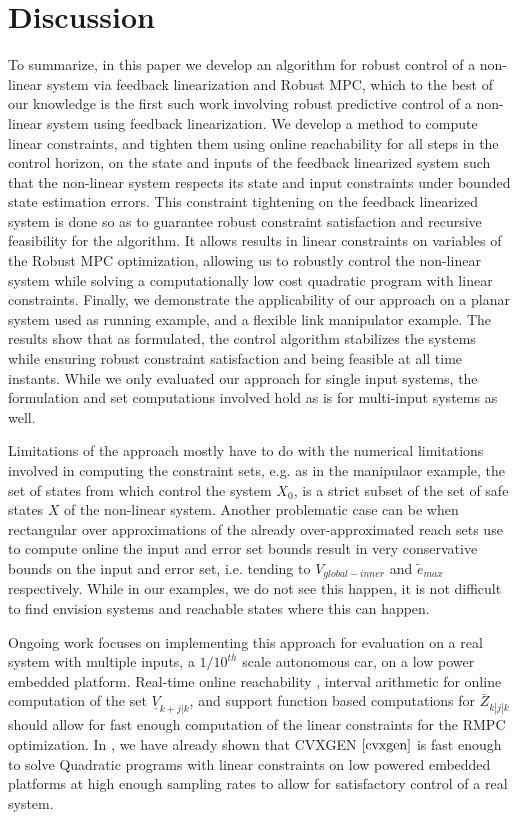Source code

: \section{Discussion}
\label{sec:discussion}
To summarize, in this paper we develop an algorithm for robust control of a non-linear system via feedback linearization and Robust MPC, which to the best of our knowledge is the first such work involving robust predictive control of a non-linear system using feedback linearization. We develop a method to compute linear constraints, and tighten them using online reachability for all steps in the control horizon, on the state and inputs of the feedback linearized system such that the non-linear system respects its state and input constraints under bounded state estimation errors. This constraint tightening on the feedback linearized system is done so as to guarantee robust constraint satisfaction and recursive feasibility for the algorithm. It allows results in linear constraints on variables of the Robust MPC optimization, allowing us to robustly control the non-linear system while solving a computationally low cost quadratic program with linear constraints. Finally, we demonstrate the applicability of our approach on a planar system used as running example, and a flexible link manipulator example. The results show that as formulated, the control algorithm stabilizes the systems while ensuring robust constraint satisfaction and being feasible at all time instants. While we only evaluated our approach for single input systems, the formulation and set computations involved hold as is for multi-input systems as well.


Limitations of the approach mostly have to do with the numerical limitations involved in computing the constraint sets, e.g. as in the manipulaor example, the set of states from which control the system $X_0$, is a strict subset of the set of safe states $X$ of the non-linear system. Another problematic case can be when rectangular over approximations of the already over-approximated reach sets use to compute online the input and error set bounds result in very conservative bounds on the input and error set, i.e. tending to $V_{global-inner}$ and $\tilde{e}_{max}$ respectively. While in our examples, we do not see this happen, it is not difficult to find envision systems and reachable states where this can happen. 


Ongoing work focuses on implementing this approach for evaluation on a real system with multiple inputs, a $1/10^{th}$ scale autonomous car, on a low power embedded platform. Real-time online reachability \cite{rtreach}, interval arithmetic for online computation of the set $\underline{V}_{k+j|k}$, and support function based computations for $\bar{Z}_{k|j|k}$ should allow for fast enough computation of the linear constraints for the RMPC optimization. In \cite{PantAMNDM15_Anytime}, we have already shown that CVXGEN $\cite{cvxgen}$ is fast enough to solve Quadratic programs with linear constraints on low powered embedded platforms at high enough sampling rates to allow for satisfactory control of a real system.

Task to carry out:
Quote exactly what appears from the line containing "Limitations of the" through the final line of the listing above, including both of those lines.

Solution:
Limitations of the approach mostly have to do with the numerical limitations involved in computing the constraint sets, e.g. as in the manipulaor example, the set of states from which control the system $X_0$, is a strict subset of the set of safe states $X$ of the non-linear system. Another problematic case can be when rectangular over approximations of the already over-approximated reach sets use to compute online the input and error set bounds result in very conservative bounds on the input and error set, i.e. tending to $V_{global-inner}$ and $\tilde{e}_{max}$ respectively. While in our examples, we do not see this happen, it is not difficult to find envision systems and reachable states where this can happen. 


Ongoing work focuses on implementing this approach for evaluation on a real system with multiple inputs, a $1/10^{th}$ scale autonomous car, on a low power embedded platform. Real-time online reachability \cite{rtreach}, interval arithmetic for online computation of the set $\underline{V}_{k+j|k}$, and support function based computations for $\bar{Z}_{k|j|k}$ should allow for fast enough computation of the linear constraints for the RMPC optimization. In \cite{PantAMNDM15_Anytime}, we have already shown that CVXGEN $\cite{cvxgen}$ is fast enough to solve Quadratic programs with linear constraints on low powered embedded platforms at high enough sampling rates to allow for satisfactory control of a real system.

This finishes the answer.